Task prompt: Please retype the records below exactly, from the first line down to and including the line with "You can use".

Material for this task:
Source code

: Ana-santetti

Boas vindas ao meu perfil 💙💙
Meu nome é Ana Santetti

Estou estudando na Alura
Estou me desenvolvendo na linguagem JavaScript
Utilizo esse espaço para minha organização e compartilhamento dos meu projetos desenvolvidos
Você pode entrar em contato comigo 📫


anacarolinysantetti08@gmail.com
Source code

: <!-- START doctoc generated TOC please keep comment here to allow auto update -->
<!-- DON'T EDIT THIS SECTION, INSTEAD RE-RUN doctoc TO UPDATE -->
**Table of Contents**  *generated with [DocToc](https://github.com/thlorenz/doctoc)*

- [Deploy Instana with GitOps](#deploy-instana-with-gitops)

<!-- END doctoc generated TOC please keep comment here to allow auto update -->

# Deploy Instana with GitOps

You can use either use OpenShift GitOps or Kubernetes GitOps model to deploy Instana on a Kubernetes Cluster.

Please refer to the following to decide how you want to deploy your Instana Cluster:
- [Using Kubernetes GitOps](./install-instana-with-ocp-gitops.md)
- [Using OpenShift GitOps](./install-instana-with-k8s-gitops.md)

Output of the exercise:
Source code

: Ana-santetti

Boas vindas ao meu perfil 💙💙
Meu nome é Ana Santetti

Estou estudando na Alura
Estou me desenvolvendo na linguagem JavaScript
Utilizo esse espaço para minha organização e compartilhamento dos meu projetos desenvolvidos
Você pode entrar em contato comigo 📫


anacarolinysantetti08@gmail.com
Source code

: <!-- START doctoc generated TOC please keep comment here to allow auto update -->
<!-- DON'T EDIT THIS SECTION, INSTEAD RE-RUN doctoc TO UPDATE -->
**Table of Contents**  *generated with [DocToc](https://github.com/thlorenz/doctoc)*

- [Deploy Instana with GitOps](#deploy-instana-with-gitops)

<!-- END doctoc generated TOC please keep comment here to allow auto update -->

# Deploy Instana with GitOps

You can use either use OpenShift GitOps or Kubernetes GitOps model to deploy Instana on a Kubernetes Cluster.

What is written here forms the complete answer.